購入理由1位は「デザイン」 アウディがアートに注力した背景
アウディが自動車づくりにおいて、パフォーマンスやテクノロジー、そして近年注力するサステナビリティと並んで重視しているのが「デザイン」だ。
同社は、EV化や自動運転時代を見据え「自動車をインテリアからデザインする」という独自のアプローチを掲げ、デザインをブランド形成の重要な柱に据えてきた。自動車産業が変革期を迎える中、車の設計思想そのものを見直そうとしている。
これまでの自動車づくりではエンジンを中心に据え、外観を整えた後に内装を設計するのが常識だった。一方アウディが提唱する新たなデザイン哲学では、自動運転によって乗員が運転から解放される未来を見据え、人間を中心に据えた居住空間や新たな体験の提供を重視する方向へとシフトしているという。同社ではデザインを単なる外観の装飾ではなく、顧客体験そのものを形作るための重要な経営戦略として位置付けている。
アウディを支持するファン層も、自動車のデザインを重視しているようだ。佐藤ブランドマネージャーはブランド価値を伝える手段としてのデザインの重要性を語る。
「ユーザーやファンに購入理由を聞くと、性能やサステナビリティ以上に『デザイン』という回答が最も多くを占めました。実は購入理由の第1位がデザインなんですね。自身のデザインセンスに自信を持ち、造詣の深いお客さまが多い。そうしたオーディエンスにアピールしようとした時に、アートという切り口は、非常に有効なコンテンツなのです」(佐藤ブランドマネージャー)

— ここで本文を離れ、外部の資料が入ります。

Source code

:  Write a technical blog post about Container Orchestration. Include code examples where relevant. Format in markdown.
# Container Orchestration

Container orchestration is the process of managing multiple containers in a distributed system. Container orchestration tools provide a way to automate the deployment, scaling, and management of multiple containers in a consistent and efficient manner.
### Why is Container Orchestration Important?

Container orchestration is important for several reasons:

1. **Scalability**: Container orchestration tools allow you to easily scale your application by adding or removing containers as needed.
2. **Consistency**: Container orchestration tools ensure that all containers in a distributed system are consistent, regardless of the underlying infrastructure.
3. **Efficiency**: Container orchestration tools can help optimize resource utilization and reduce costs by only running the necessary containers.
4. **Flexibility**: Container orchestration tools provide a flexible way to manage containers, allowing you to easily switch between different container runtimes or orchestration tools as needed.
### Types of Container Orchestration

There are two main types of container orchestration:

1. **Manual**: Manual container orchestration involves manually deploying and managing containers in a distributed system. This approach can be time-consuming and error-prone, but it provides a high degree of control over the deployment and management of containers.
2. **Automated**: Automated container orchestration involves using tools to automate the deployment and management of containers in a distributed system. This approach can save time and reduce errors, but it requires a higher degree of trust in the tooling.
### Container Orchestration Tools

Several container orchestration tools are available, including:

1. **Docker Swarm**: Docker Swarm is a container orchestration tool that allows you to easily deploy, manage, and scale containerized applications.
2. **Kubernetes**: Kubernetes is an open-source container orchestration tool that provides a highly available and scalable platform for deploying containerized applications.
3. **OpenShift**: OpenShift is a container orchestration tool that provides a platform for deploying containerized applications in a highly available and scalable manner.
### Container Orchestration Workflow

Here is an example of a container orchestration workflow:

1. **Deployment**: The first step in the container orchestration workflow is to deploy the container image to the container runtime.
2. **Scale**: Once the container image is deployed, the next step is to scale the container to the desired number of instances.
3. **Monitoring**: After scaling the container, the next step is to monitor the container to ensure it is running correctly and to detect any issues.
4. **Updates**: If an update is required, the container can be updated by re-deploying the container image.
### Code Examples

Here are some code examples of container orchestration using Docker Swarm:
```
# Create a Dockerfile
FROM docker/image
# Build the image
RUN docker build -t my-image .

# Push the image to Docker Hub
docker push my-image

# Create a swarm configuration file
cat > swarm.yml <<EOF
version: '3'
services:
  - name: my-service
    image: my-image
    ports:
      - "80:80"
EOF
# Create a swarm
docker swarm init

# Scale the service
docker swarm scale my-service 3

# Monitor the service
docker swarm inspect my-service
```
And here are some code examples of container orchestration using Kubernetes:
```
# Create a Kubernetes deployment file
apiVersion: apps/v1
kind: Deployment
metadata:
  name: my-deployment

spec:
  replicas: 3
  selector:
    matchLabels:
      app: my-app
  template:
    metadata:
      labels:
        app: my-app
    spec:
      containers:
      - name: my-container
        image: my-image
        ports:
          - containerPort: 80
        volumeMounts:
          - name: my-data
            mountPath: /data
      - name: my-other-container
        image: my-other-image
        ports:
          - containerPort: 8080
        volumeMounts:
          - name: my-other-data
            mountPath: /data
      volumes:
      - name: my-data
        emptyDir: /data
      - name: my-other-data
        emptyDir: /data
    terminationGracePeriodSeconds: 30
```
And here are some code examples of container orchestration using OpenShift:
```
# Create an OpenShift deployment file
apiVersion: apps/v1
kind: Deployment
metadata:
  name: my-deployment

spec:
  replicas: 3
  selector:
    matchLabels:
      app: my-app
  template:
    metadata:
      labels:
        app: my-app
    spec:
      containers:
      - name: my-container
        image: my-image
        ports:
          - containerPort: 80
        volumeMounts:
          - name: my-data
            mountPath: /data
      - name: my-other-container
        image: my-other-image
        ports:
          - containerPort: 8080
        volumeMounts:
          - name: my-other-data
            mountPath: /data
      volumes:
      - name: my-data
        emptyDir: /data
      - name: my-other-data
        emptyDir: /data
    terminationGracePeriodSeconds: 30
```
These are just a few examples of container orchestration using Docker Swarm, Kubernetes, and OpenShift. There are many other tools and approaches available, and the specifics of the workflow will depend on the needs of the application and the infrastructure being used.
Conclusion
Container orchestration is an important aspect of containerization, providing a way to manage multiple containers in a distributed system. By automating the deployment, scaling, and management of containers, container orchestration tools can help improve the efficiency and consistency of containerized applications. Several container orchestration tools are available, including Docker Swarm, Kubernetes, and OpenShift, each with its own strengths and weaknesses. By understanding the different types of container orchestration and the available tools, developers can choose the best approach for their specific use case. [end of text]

実際、同社は2025年の都市型ショールーム「Audi City 日本橋」オープン時に、蜷川実花氏とのコラボレーション車両を展示するなど、アートを軸にしたブランド発信を続けてきた。今回の木梨氏との取り組みは、その戦略をさらに進化させ、全国の店舗と顧客を巻き込む試みといえる。
高級車市場で「目立たない」戦略 独自ポジションの強みと課題
高級車市場では、競合他社に見られるような「成功者のシンボル」「富の象徴」といった強烈な派手さをアピールする手法も少なくない。しかしアウディはそうした主張を避けるスタンスを美学として確立しているという。一方で、その独自のポジションは裏を返せば「目立たない」という課題にもなり得る。このスタンスを崩すことなく、いかにして顧客に選ばれる理由を作っていくのだろうか。

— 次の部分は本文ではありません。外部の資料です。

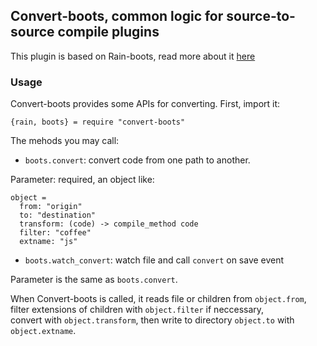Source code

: 
Convert-boots, common logic for source-to-source compile plugins
------

This plugin is based on Rain-boots, read more about it [here][rain-boots]

[rain-boots]: https://github.com/jiyinyiyong/rain-boots

### Usage

Convert-boots provides some APIs for converting. First, import it:

```
{rain, boots} = require "convert-boots"
```

The mehods you may call:  

* `boots.convert`: convert code from one path to another.

Parameter: required, an object like:

```
object =
  from: "origin"
  to: "destination"
  transform: (code) -> compile_method code
  filter: "coffee"
  extname: "js"
```

* `boots.watch_convert`: watch file and call `convert` on save event

Parameter is the same as `boots.convert`.

When Convert-boots is called, it reads file or children from `object.from`,  
filter extensions of children with `object.filter` if neccessary,  
convert with `object.transform`,
then write to directory `object.to` with `object.extname`.  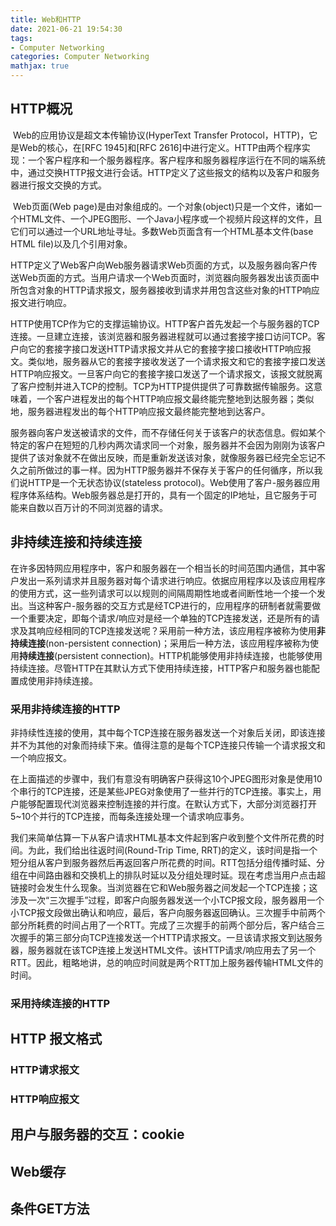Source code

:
 ```yaml
---
title: Web和HTTP
date: 2021-06-21 19:54:30
tags:
- Computer Networking
categories: Computer Networking
mathjax: true
---
```


## HTTP概况

​		Web的应用协议是超文本传输协议(HyperText Transfer Protocol，HTTP)，它是Web的核心，在[RFC 1945]和[RFC 2616]中进行定义。HTTP由两个程序实现：一个客户程序和一个服务器程序。客户程序和服务器程序运行在不同的端系统中，通过交换HTTP报文进行会话。HTTP定义了这些报文的结构以及客户和服务器进行报文交换的方式。

 <!-- more --> 

​		Web页面(Web page)是由对象组成的。一个对象(object)只是一个文件，诸如一个HTML文件、一个JPEG图形、一个Java小程序或一个视频片段这样的文件，且它们可以通过一个URL地址寻址。多数Web页面含有一个HTML基本文件(base HTML file)以及几个引用对象。

​		HTTP定义了Web客户向Web服务器请求Web页面的方式，以及服务器向客户传送Web页面的方式。当用户请求一个Web页面时，浏览器向服务器发出该页面中所包含对象的HTTP请求报文，服务器接收到请求并用包含这些对象的HTTP响应报文进行响应。

​		HTTP使用TCP作为它的支撑运输协议。HTTP客户首先发起一个与服务器的TCP连接。一旦建立连接，该浏览器和服务器进程就可以通过套接字接口访问TCP。客户向它的套接字接口发送HTTP请求报文并从它的套接字接口接收HTTP响应报文。类似地，服务器从它的套接字接收发送了一个请求报文和它的套接字接口发送HTTP响应报文。一旦客户向它的套接字接口发送了一个请求报文，该报文就脱离了客户控制并进入TCP的控制。TCP为HTTP提供提供了可靠数据传输服务。这意味着，一个客户进程发出的每个HTTP响应报文最终能完整地到达服务器；类似地，服务器进程发出的每个HTTP响应报文最终能完整地到达客户。

​		服务器向客户发送被请求的文件，而不存储任何关于该客户的状态信息。假如某个特定的客户在短短的几秒内两次请求同一个对象，服务器并不会因为刚刚为该客户提供了该对象就不在做出反映，而是重新发送该对象，就像服务器已经完全忘记不久之前所做过的事一样。因为HTTP服务器并不保存关于客户的任何循序，所以我们说HTTP是一个无状态协议(stateless protocol)。Web使用了客户-服务器应用程序体系结构。Web服务器总是打开的，具有一个固定的IP地址，且它服务于可能来自数以百万计的不同浏览器的请求。

## 非持续连接和持续连接

​		在许多因特网应用程序中，客户和服务器在一个相当长的时间范围内通信，其中客户发出一系列请求并且服务器对每个请求进行响应。依据应用程序以及该应用程序的使用方式，这一些列请求可以以规则的间隔周期性地或者间断性地一个接一个发出。当这种客户-服务器的交互方式是经TCP进行的，应用程序的研制者就需要做一个重要决定，即每个请求/响应对是经一个单独的TCP连接发送，还是所有的请求及其响应经相同的TCP连接发送呢？采用前一种方法，该应用程序被称为使用**非持续连接**(non-persistent connection)；采用后一种方法，该应用程序被称为使用**持续连接**(persistent connection)。HTTP机能够使用非持续连接，也能够使用持续连接。尽管HTTP在其默认方式下使用持续连接，HTTP客户和服务器也能配置成使用非持续连接。

###  采用非持续连接的HTTP

​		非持续性连接的使用，其中每个TCP连接在服务器发送一个对象后关闭，即该连接并不为其他的对象而持续下来。值得注意的是每个TCP连接只传输一个请求报文和一个响应报文。

​		在上面描述的步骤中，我们有意没有明确客户获得这10个JPEG图形对象是使用10个串行的TCP连接，还是某些JPEG对象使用了一些并行的TCP连接。事实上，用户能够配置现代浏览器来控制连接的并行度。在默认方式下，大部分浏览器打开5~10个并行的TCP连接，而每条连接处理一个请求响应事务。

​		我们来简单估算一下从客户请求HTML基本文件起到客户收到整个文件所花费的时间。为此，我们给出往返时间(Round-Trip Time, RRT)的定义，该时间是指一个短分组从客户到服务器然后再返回客户所花费的时间。RTT包括分组传播时延、分组在中间路由器和交换机上的排队时延以及分组处理时延。现在考虑当用户点击超链接时会发生什么现象。当浏览器在它和Web服务器之间发起一个TCP连接；这涉及一次“三次握手”过程，即客户向服务器发送一个小TCP报文段，服务器用一个小TCP报文段做出确认和响应，最后，客户向服务器返回确认。三次握手中前两个部分所耗费的时间占用了一个RTT。完成了三次握手的前两个部分后，客户结合三次握手的第三部分向TCP连接发送一个HTTP请求报文。一旦该请求报文到达服务器，服务器就在该TCP连接上发送HTML文件。该HTTP请求/响应用去了另一个RTT。因此，粗略地讲，总的响应时间就是两个RTT加上服务器传输HTML文件的时间。

### 采用持续连接的HTTP

## HTTP 报文格式

### HTTP请求报文

### HTTP响应报文

## 用户与服务器的交互：cookie

## Web缓存

## 条件GET方法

「アウディはブランドイメージが良くも悪くもそんなに強くありません。ただ、それが謙虚で洗練されていて、自分の価値観に合っていると考えて購入するお客さまが多いのです。そのような中、アウディが派手になって他ブランドと同じようになるのは本末転倒であり、独自の立ち位置で『選択理由』になりたいと考えています」(佐藤ブランドマネージャー)
この「目立たない」という課題を打ち破りつつ、ブランドの価値観を共有できる最適なパートナーとして起用したのが、木梨氏だった。

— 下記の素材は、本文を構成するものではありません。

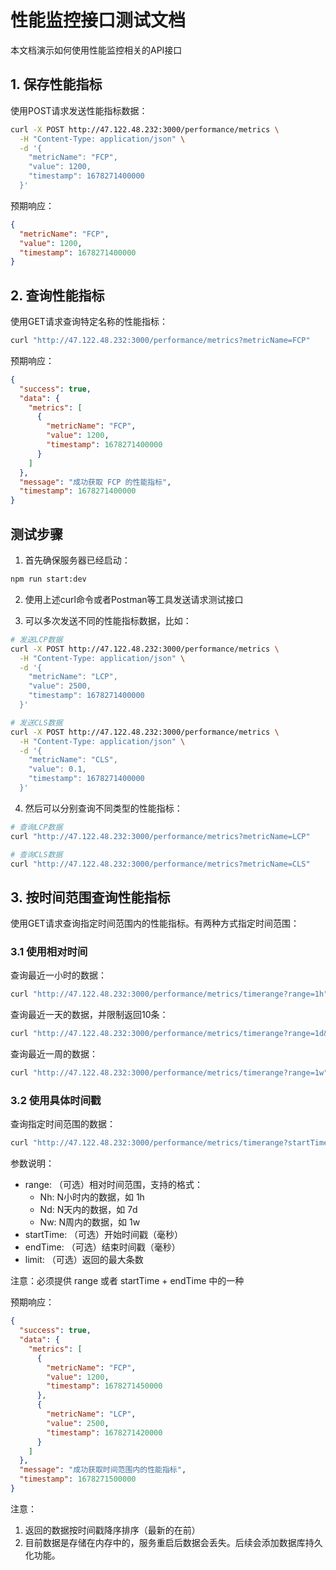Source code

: # 性能监控接口测试文档

本文档演示如何使用性能监控相关的API接口

## 1. 保存性能指标

使用POST请求发送性能指标数据：

```bash
curl -X POST http://47.122.48.232:3000/performance/metrics \
  -H "Content-Type: application/json" \
  -d '{
    "metricName": "FCP",
    "value": 1200,
    "timestamp": 1678271400000
  }'
```

预期响应：

```json
{
  "metricName": "FCP",
  "value": 1200,
  "timestamp": 1678271400000
}
```

## 2. 查询性能指标

使用GET请求查询特定名称的性能指标：

```bash
curl "http://47.122.48.232:3000/performance/metrics?metricName=FCP"
```

预期响应：

```json
{
  "success": true,
  "data": {
    "metrics": [
      {
        "metricName": "FCP",
        "value": 1200,
        "timestamp": 1678271400000
      }
    ]
  },
  "message": "成功获取 FCP 的性能指标",
  "timestamp": 1678271400000
}
```

## 测试步骤

1. 首先确保服务器已经启动：

```bash
npm run start:dev
```

2. 使用上述curl命令或者Postman等工具发送请求测试接口

3. 可以多次发送不同的性能指标数据，比如：

```bash
# 发送LCP数据
curl -X POST http://47.122.48.232:3000/performance/metrics \
  -H "Content-Type: application/json" \
  -d '{
    "metricName": "LCP",
    "value": 2500,
    "timestamp": 1678271400000
  }'

# 发送CLS数据
curl -X POST http://47.122.48.232:3000/performance/metrics \
  -H "Content-Type: application/json" \
  -d '{
    "metricName": "CLS",
    "value": 0.1,
    "timestamp": 1678271400000
  }'
```

4. 然后可以分别查询不同类型的性能指标：

```bash
# 查询LCP数据
curl "http://47.122.48.232:3000/performance/metrics?metricName=LCP"

# 查询CLS数据
curl "http://47.122.48.232:3000/performance/metrics?metricName=CLS"
```

## 3. 按时间范围查询性能指标

使用GET请求查询指定时间范围内的性能指标。有两种方式指定时间范围：

### 3.1 使用相对时间

查询最近一小时的数据：

```bash
curl "http://47.122.48.232:3000/performance/metrics/timerange?range=1h"
```

查询最近一天的数据，并限制返回10条：

```bash
curl "http://47.122.48.232:3000/performance/metrics/timerange?range=1d&limit=10"
```

查询最近一周的数据：

```bash
curl "http://47.122.48.232:3000/performance/metrics/timerange?range=1w"
```

### 3.2 使用具体时间戳

查询指定时间范围的数据：

```bash
curl "http://47.122.48.232:3000/performance/metrics/timerange?startTime=1678271400000&endTime=1678271500000&limit=10"
```

参数说明：

- range: （可选）相对时间范围，支持的格式：
  - Nh: N小时内的数据，如 1h
  - Nd: N天内的数据，如 7d
  - Nw: N周内的数据，如 1w
- startTime: （可选）开始时间戳（毫秒）
- endTime: （可选）结束时间戳（毫秒）
- limit: （可选）返回的最大条数

注意：必须提供 range 或者 startTime + endTime 中的一种

预期响应：

```json
{
  "success": true,
  "data": {
    "metrics": [
      {
        "metricName": "FCP",
        "value": 1200,
        "timestamp": 1678271450000
      },
      {
        "metricName": "LCP",
        "value": 2500,
        "timestamp": 1678271420000
      }
    ]
  },
  "message": "成功获取时间范围内的性能指标",
  "timestamp": 1678271500000
}
```

注意：

1. 返回的数据按时间戳降序排序（最新的在前）
2. 目前数据是存储在内存中的，服务重启后数据会丢失。后续会添加数据库持久化功能。
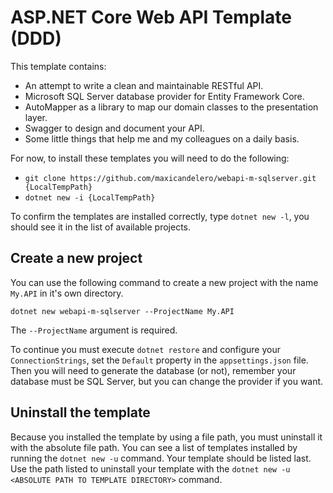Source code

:# ASP.NET Core Web API Template (DDD)

This template contains:
- An attempt to write a clean and maintainable RESTful API.
- Microsoft SQL Server database provider for Entity Framework Core.
- AutoMapper as a library to map our domain classes to the presentation layer.
- Swagger to design and document your API.
- Some little things that help me and my colleagues on a daily basis.

For now, to install these templates you will need to do the following:

- `git clone https://github.com/maxicandelero/webapi-m-sqlserver.git {LocalTempPath}`
- `dotnet new -i {LocalTempPath}`

To confirm the templates are installed correctly, type `dotnet new -l`, you should see it in the list of available projects. 

## Create a new project
You can use the following command to create a new project with the name `My.API` in it's own directory.

```
dotnet new webapi-m-sqlserver --ProjectName My.API
```

The `--ProjectName` argument is required.

To continue you must execute `dotnet restore` and configure your `ConnectionStrings`, set the `Default` property in the `appsettings.json` file.
Then you will need to generate the database (or not), remember your database must be SQL Server, but you can change the provider if you want.

## Uninstall the template

Because you installed the template by using a file path, you must uninstall it with the absolute file path. You can see a list of templates installed by running the `dotnet new -u` command. Your template should be listed last. Use the path listed to uninstall your template with the `dotnet new -u <ABSOLUTE PATH TO TEMPLATE DIRECTORY>` command.




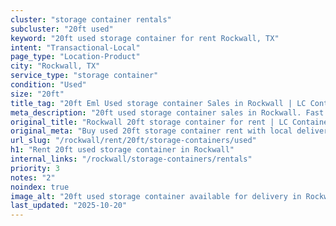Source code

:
 ```yaml
---
cluster: "storage container rentals"
subcluster: "20ft used"
keyword: "20ft used storage container for rent Rockwall, TX"
intent: "Transactional-Local"
page_type: "Location-Product"
city: "Rockwall, TX"
service_type: "storage container"
condition: "Used"
size: "20ft"
title_tag: "20ft Eml Used storage container Sales in Rockwall | LC Container"
meta_description: "20ft used storage container sales in Rockwall. Fast delivery, competitive pricing. Serving storage containers area. Quote ID: 4RT. Call (214) 524-4168 for your free quote today."
original_title: "Rockwall 20ft storage container for rent | LC Container"
original_meta: "Buy used 20ft storage container rent with local delivery in Rockwall, TX. LC Container — local Since 2003. Request a fast quote today."
url_slug: "/rockwall/rent/20ft/storage-containers/used"
h1: "Rent 20ft used storage container in Rockwall"
internal_links: "/rockwall/storage-containers/rentals"
priority: 3
notes: "2"
noindex: true
image_alt: "20ft used storage container available for delivery in Rockwall"
last_updated: "2025-10-20"
---
```


<!-- TODO: Add unique city/inventory copy, images, and internal links here. -->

「Audi Q5のメインターゲットは40〜50代です。木梨さんはこの層に対し、ほぼ全員が知っているほどの圧倒的な知名度を持っています。お笑いタレントの枠を超え、本格的なアーティスト活動を長年続けていることも決め手となりました」(佐藤ブランドマネージャー)
自社の枠内に閉じこもるのではなく、外部の感性にブランドを委ねて新しいストーリーを立ち上げていく。それがアウディのブランディング手法なのだ。木梨氏もまた、企業とコラボレーションする際の発想について、こう明かす。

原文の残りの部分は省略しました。